* Exercise description: In the records below, pick out all lines containing the word "subsubsection".

Data records
· · · · · · ·

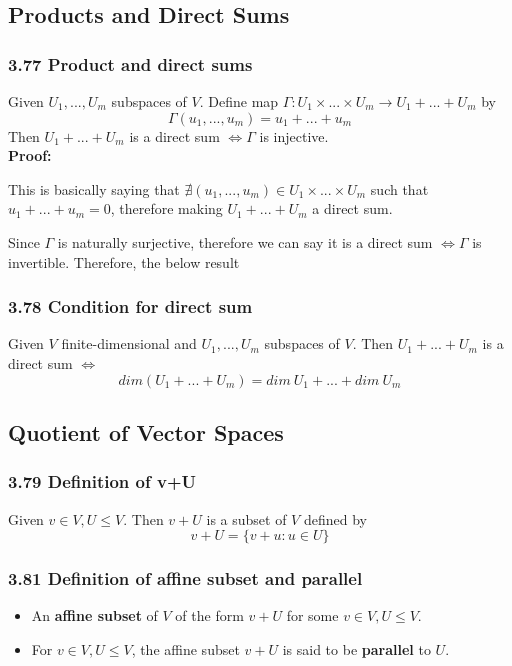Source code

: \documentclass{article}
\begin{document}
\subsection*{Products and Direct Sums}
\subsubsection*{3.77 Product and direct sums}
Given $U_1, ..., U_m$ subspaces of $V$. Define map $\Gamma: U_1 \times ... \times U_m \rightarrow U_1 + ... + U_m$ by
\begin{equation*}
    \Gamma(u_1, ..., u_m) = u_1 + ... + u_m
\end{equation*}
Then $U_1 + ... + U_m$ is a direct sum $\iff \Gamma$ is injective.\\
\textbf{Proof:}
\begin{addmargin}[1em]{0em}
    This is basically saying that $\nexists (u_1, ..., u_m) \in U_1 \times ... \times U_m$ such that $u_1 + ... + u_m = 0$, therefore making $U_1 + ... + U_m$ a direct sum.
\end{addmargin}
Since $\Gamma$ is naturally surjective, therefore we can say it is a direct sum $\iff \Gamma$ is invertible. Therefore, the below result
\subsubsection*{3.78 Condition for direct sum}
Given $V$ finite-dimensional and $U_1, ..., U_m$ subspaces of $V$. Then $U_1 + ... + U_m$ is a direct sum $\iff$
\begin{equation*}
    dim(U_1 + ... + U_m) = dim\ U_1 + ... + dim\ U_m
\end{equation*}
\subsection*{Quotient of Vector Spaces}
\subsubsection*{3.79 Definition of v+U}
Given $v \in V, U \leq V$. Then $v+U$ is a subset of $V$ defined by
\begin{equation*}
    v+U = \{v+u : u\in U\}
\end{equation*}
\subsubsection*{3.81 Definition of affine subset and parallel}
\begin{itemize}
    \item An \textbf{affine subset} of $V$ of the form $v+U$ for some $v \in V, U \leq V$.
    \item For $v \in V, U \leq V$, the affine subset $v+U$ is said to be \textbf{parallel} to $U$.
\end{itemize}
\end{document}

· · · · · · ·

* Solution to this exercise:
\subsubsection*{3.77 Product and direct sums}
\subsubsection*{3.78 Condition for direct sum}
\subsubsection*{3.79 Definition of v+U}
\subsubsection*{3.81 Definition of affine subset and parallel}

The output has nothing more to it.